**DATA SHOWN:**
== Segment start ==

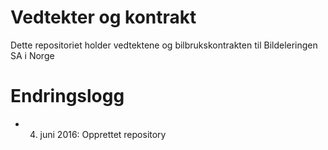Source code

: # Vedtekter og kontrakt
Dette repositoriet holder vedtektene og bilbrukskontrakten til Bildeleringen SA i Norge


# Endringslogg #

- 4. juni 2016: Opprettet repository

== Segment end ==

**ACTION ITEM:**
Starting at the line that holds "Vedtekter og kontrakt", retype each line exactly through the end of the entries, both ends included.

**SOLUTION FOR THIS TASK:**
: # Vedtekter og kontrakt
Dette repositoriet holder vedtektene og bilbrukskontrakten til Bildeleringen SA i Norge


# Endringslogg #

- 4. juni 2016: Opprettet repository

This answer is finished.